| Entries supplied |
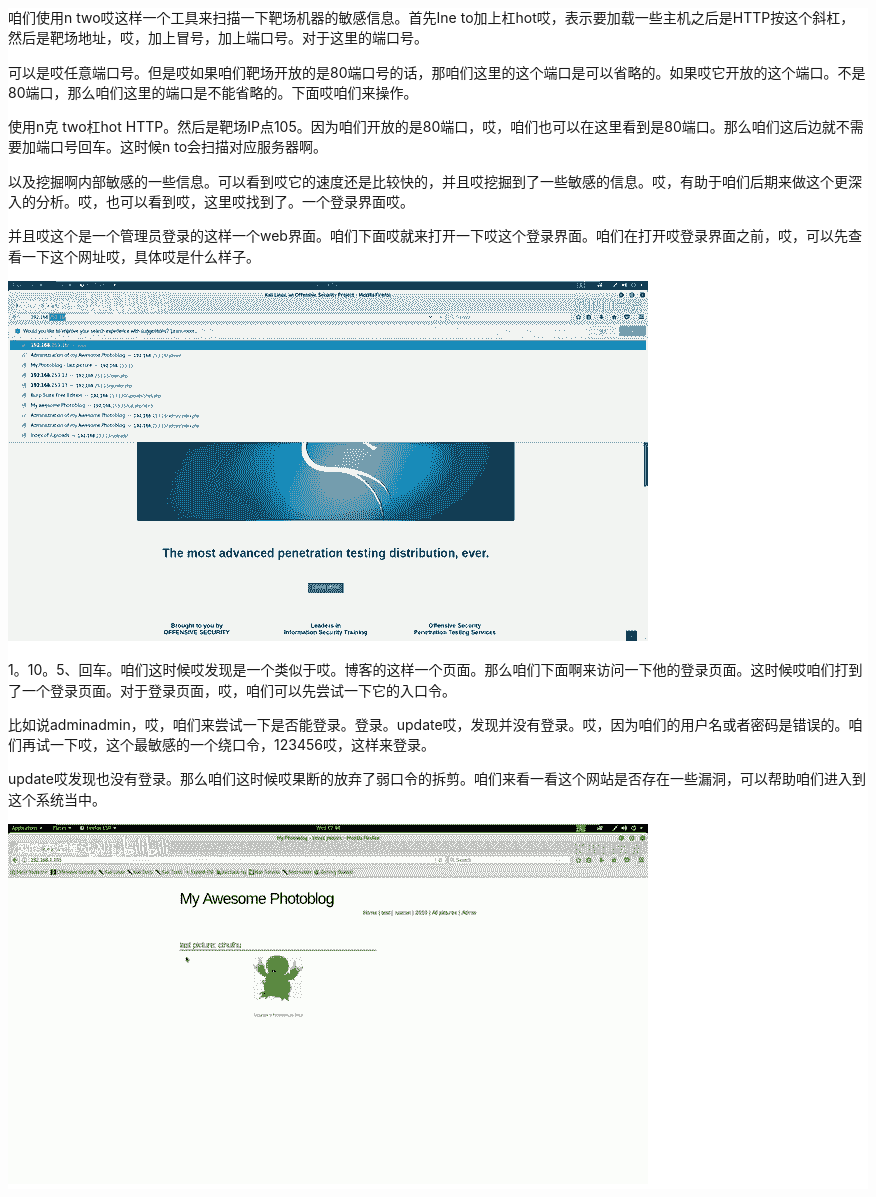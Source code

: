 咱们使用n two哎这样一个工具来扫描一下靶场机器的敏感信息。首先Ine to加上杠hot哎，表示要加载一些主机之后是HTTP按这个斜杠，然后是靶场地址，哎，加上冒号，加上端口号。对于这里的端口号。

可以是哎任意端口号。但是哎如果咱们靶场开放的是80端口号的话，那咱们这里的这个端口是可以省略的。如果哎它开放的这个端口。不是80端口，那么咱们这里的端口是不能省略的。下面哎咱们来操作。

使用n克 two杠hot HTTP。然后是靶场IP点105。因为咱们开放的是80端口，哎，咱们也可以在这里看到是80端口。那么咱们这后边就不需要加端口号回车。这时候n to会扫描对应服务器啊。

以及挖掘啊内部敏感的一些信息。可以看到哎它的速度还是比较快的，并且哎挖掘到了一些敏感的信息。哎，有助于咱们后期来做这个更深入的分析。哎，也可以看到哎，这里哎找到了。一个登录界面哎。

并且哎这个是一个管理员登录的这样一个web界面。咱们下面哎就来打开一下哎这个登录界面。咱们在打开哎登录界面之前，哎，可以先查看一下这个网址哎，具体哎是什么样子。



![](img/131e0082010283cbb296c6a153cb0a41_8.png)

1。10。5、回车。咱们这时候哎发现是一个类似于哎。博客的这样一个页面。那么咱们下面啊来访问一下他的登录页面。这时候哎咱们打到了一个登录页面。对于登录页面，哎，咱们可以先尝试一下它的入口令。

比如说adminadmin，哎，咱们来尝试一下是否能登录。登录。update哎，发现并没有登录。哎，因为咱们的用户名或者密码是错误的。咱们再试一下哎，这个最敏感的一个绕口令，123456哎，这样来登录。

update哎发现也没有登录。那么咱们这时候哎果断的放弃了弱口令的拆剪。咱们来看一看这个网站是否存在一些漏洞，可以帮助咱们进入到这个系统当中。



![](img/131e0082010283cbb296c6a153cb0a41_10.png)
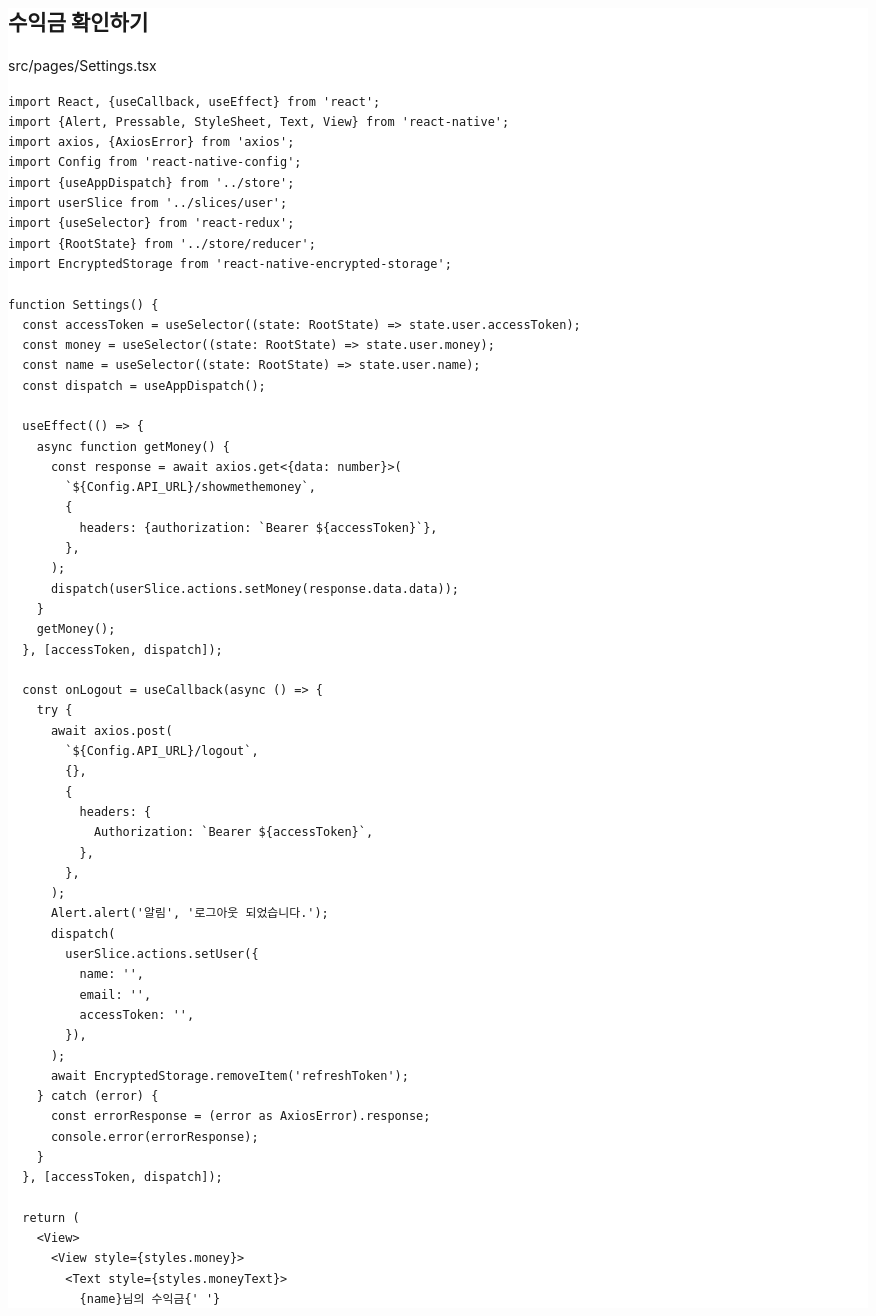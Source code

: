 ## 수익금 확인하기
src/pages/Settings.tsx
```
import React, {useCallback, useEffect} from 'react';
import {Alert, Pressable, StyleSheet, Text, View} from 'react-native';
import axios, {AxiosError} from 'axios';
import Config from 'react-native-config';
import {useAppDispatch} from '../store';
import userSlice from '../slices/user';
import {useSelector} from 'react-redux';
import {RootState} from '../store/reducer';
import EncryptedStorage from 'react-native-encrypted-storage';

function Settings() {
  const accessToken = useSelector((state: RootState) => state.user.accessToken);
  const money = useSelector((state: RootState) => state.user.money);
  const name = useSelector((state: RootState) => state.user.name);
  const dispatch = useAppDispatch();

  useEffect(() => {
    async function getMoney() {
      const response = await axios.get<{data: number}>(
        `${Config.API_URL}/showmethemoney`,
        {
          headers: {authorization: `Bearer ${accessToken}`},
        },
      );
      dispatch(userSlice.actions.setMoney(response.data.data));
    }
    getMoney();
  }, [accessToken, dispatch]);

  const onLogout = useCallback(async () => {
    try {
      await axios.post(
        `${Config.API_URL}/logout`,
        {},
        {
          headers: {
            Authorization: `Bearer ${accessToken}`,
          },
        },
      );
      Alert.alert('알림', '로그아웃 되었습니다.');
      dispatch(
        userSlice.actions.setUser({
          name: '',
          email: '',
          accessToken: '',
        }),
      );
      await EncryptedStorage.removeItem('refreshToken');
    } catch (error) {
      const errorResponse = (error as AxiosError).response;
      console.error(errorResponse);
    }
  }, [accessToken, dispatch]);

  return (
    <View>
      <View style={styles.money}>
        <Text style={styles.moneyText}>
          {name}님의 수익금{' '}
```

| Your objective |
Copy out every line of the listing that includes the string "function".

| Answer to the problem |
function Settings() {
    async function getMoney() {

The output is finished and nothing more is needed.